Analysis of Kathleen G. Scholl and Gowri Betrabet Gulwadi’s “Recognizing Campus Landscapes as Learning Spaces”
In their essay, “Recognizing Campus Landscapes as Learning Spaces,” Kathleen G. Scholl and Gowri Betrabet Gulwadi identify a unique, twenty-first century challenge many college campuses face around the U.S. Highlighting the gradual decline of natural, green spaces on college campuses, Scholl and Gulwadi introduce the idea that open, green spaces are reflective of the quality of academic life on campus, emphasizing their value as beneficial tools for students. The authors argue that college campuses should reflect the holistic nature of learning, claiming that the green spaces and natural landscape of a college campus are educational resources that can assist in restoring cognitive attention for students.

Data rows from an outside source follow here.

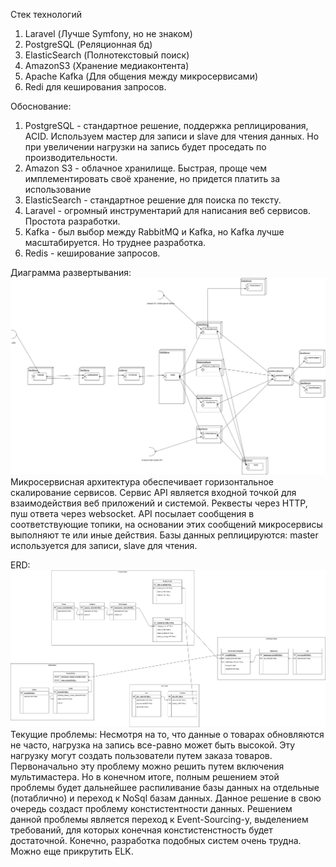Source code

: Стек технологий
1. Laravel (Лучше Symfony, но не знаком)
2. PostgreSQL (Реляционная бд)
3. ElasticSearch (Полнотекстовый поиск)
4. AmazonS3 (Хранение медиаконтента)
5. Apache Kafka (Для общения между микросервисами)
6. Redi для кеширования запросов.

Обоснование:
1. PostgreSQL - стандартное решение, поддержка реплицирования, ACID. Используем мастер для записи и slave для чтения данных. Но при увеличении нагрузки на запись будет проседать по производительности.
2. Amazon S3 - облачное хранилище. Быстрая, проще чем имплементировать своё хранение, но придется платить за использование
3. ElasticSearch - стандартное решение для поиска по тексту.
4. Laravel - огромный инструментарий для написания веб сервисов. Простота разработки.
5. Kafka - был выбор между RabbitMQ и Kafka, но Kafka лучше масштабируется. Но труднее разработка.
6. Redis - кеширование запросов.

Диаграмма развертывания:
![Диаграмма развертывания](./media/Vk_test_deployment.drawio.png "Title")
Микросервисная архитектура обеспечивает горизонтальное скалирование сервисов. Сервис API является входной точкой для взаимодействия веб приложений и системой. Реквесты через HTTP, пуш ответа через websocket. API посылает сообщения в соответствующие топики, на основании этих сообщений микросервисы выполняют те или иные действия. Базы данных реплицируются: master используется для записи, slave для чтения.

ERD:
![Диаграмма развертывания](./media/ERD_TEST_TASK.drawio.png "Title")
Текущие проблемы:
Несмотря на то, что данные о товарах обновляются не часто, нагрузка на запись все-равно может быть высокой. Эту нагрузку могут создать пользователи путем заказа товаров. Первоначально эту проблему можно решить путем включения мультимастера. Но в конечном итоге, полным решением этой проблемы будет дальнейшее распиливание базы данных на отдельные (потаблично) и переход к NoSql базам данных. Данное решение в свою очередь создаст проблему констистентности данных. Решением данной проблемы является переход к Event-Sourcing-у, выделением требований, для которых конечная констистенстность будет достаточной. Конечно, разработка подобных систем очень трудна.
Можно еще прикрутить ELK.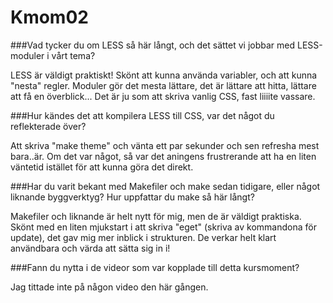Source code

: Kmom02
===============================

###Vad tycker du om LESS så här långt, och det sättet vi jobbar med LESS-moduler i vårt tema?

LESS är väldigt praktiskt! Skönt att kunna använda variabler, och att kunna "nesta" regler. Moduler gör det mesta lättare, det är lättare att hitta, lättare att få en överblick... Det är ju som att skriva vanlig CSS, fast liiiite vassare.

###Hur kändes det att kompilera LESS till CSS, var det något du reflekterade över?

Att skriva "make theme" och vänta ett par sekunder och sen refresha mest bara..är. Om det var något, så var det aningens frustrerande att ha en liten väntetid istället för att kunna göra det direkt.

###Har du varit bekant med Makefiler och make sedan tidigare, eller något liknande byggverktyg? Hur uppfattar du make så här långt?

Makefiler och liknande är helt nytt för mig, men de är väldigt praktiska. Skönt med en liten mjukstart i att skriva "eget" (skriva av kommandona för update), det gav mig mer inblick i strukturen. De verkar helt klart användbara och värda att sätta sig in i!

###Fann du nytta i de videor som var kopplade till detta kursmoment?

Jag tittade inte på någon video den här gången.
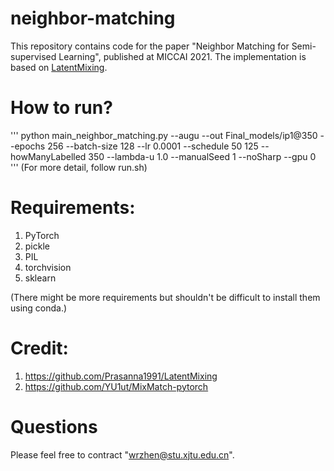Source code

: # neighbor-matching
This repository contains code for the paper "Neighbor Matching for Semi-supervised Learning", published at MICCAI 2021. 
The implementation is based on [LatentMixing](https://github.com/Prasanna1991/LatentMixing).


# How to run?
'''
python main_neighbor_matching.py --augu --out Final_models/ip1@350 --epochs 256 --batch-size 128 --lr 0.0001 --schedule 50 125 --howManyLabelled 350 --lambda-u 1.0 --manualSeed 1 --noSharp --gpu 0 
'''
(For more detail, follow run.sh)

# Requirements:
1. PyTorch
2. pickle
3. PIL
4. torchvision
5. sklearn

(There might be more requirements but shouldn't be difficult to install them using conda.)

# Credit:
1. https://github.com/Prasanna1991/LatentMixing
2. https://github.com/YU1ut/MixMatch-pytorch

# Questions
Please feel free to contract "wrzhen@stu.xjtu.edu.cn".
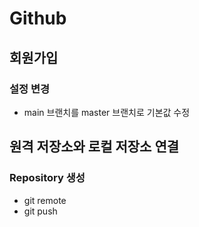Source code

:# Github

## 회원가입

### 설정 변경

- main 브랜치를 master 브랜치로 기본값 수정

## 원격 저장소와 로컬 저장소 연결

### Repository 생성

- git remote
- git push

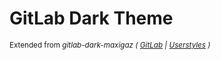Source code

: # GitLab Dark Theme
<sub>Extended from _gitlab-dark-maxigaz ( [GitLab](https://gitlab.com/maxigaz/gitlab-dark) | [Userstyles](https://userstyles.org/styles/163451/gitlab-dark-maxigaz) )_</sub>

While college campuses frequently boast about state-of-the-art facilities and indoor technologies students can take advantage of, Scholl and Gulwadi note that designated, indoor learning environments are many times banal and lack the holistic qualities found within nature. As “one fifth of a student’s time is spent in the classroom, contributing about one quarter of the total learning variance” (Scholl & Gulwadi), Scholl and Gulwadi propose that an increased diversity of learning spaces can assist stressed and anxious students who are constantly strained by copious amounts of work. Counting their argument, Scholl and Gulwadi claim that indoor classrooms are designed to be perceived as dull in order to keep students focused, recognizing the limits a traditional, indoor classroom environment can create for students. This aspect of their argument works to support their claim that green spaces offer a unique change of environment for students, noting how the natural landscape of college campuses, “can help enable and enhance a sense of being away and thereby lead to attention restoration” (Scholl & Gulwadi). This quote adds significance to their argument, as it highlights the fact that learning is a dynamic process, requiring a holistic approach to create learning environments that keep students engaged and focused. Understanding college campuses through this type of viewpoint helps readers regard college campuses as attentional resources, adding to Scholl and Gulwadi’s message of non-traditional, green spaces as valuable, educational resources that can work to restore cognitive attention for students.
Traditional, indoor learning environments work to enable productive learning experiences, though many times causing an imbalance for students, as Scholl and Gulwadi highlight the importance of non-structured, green spaces on college campuses. The cognitive benefits embedded in the mix of both structured and non-structured learning environments provide a healthy environment for students, fostering an environment where different types of students, who learn in different kinds of ways, can thrive. Though outdoor learning is not appropriate for all types of academic domains, the natural landscape and green spaces of a college campus serve as educational resources that can assist in restoring cognitive attention for students.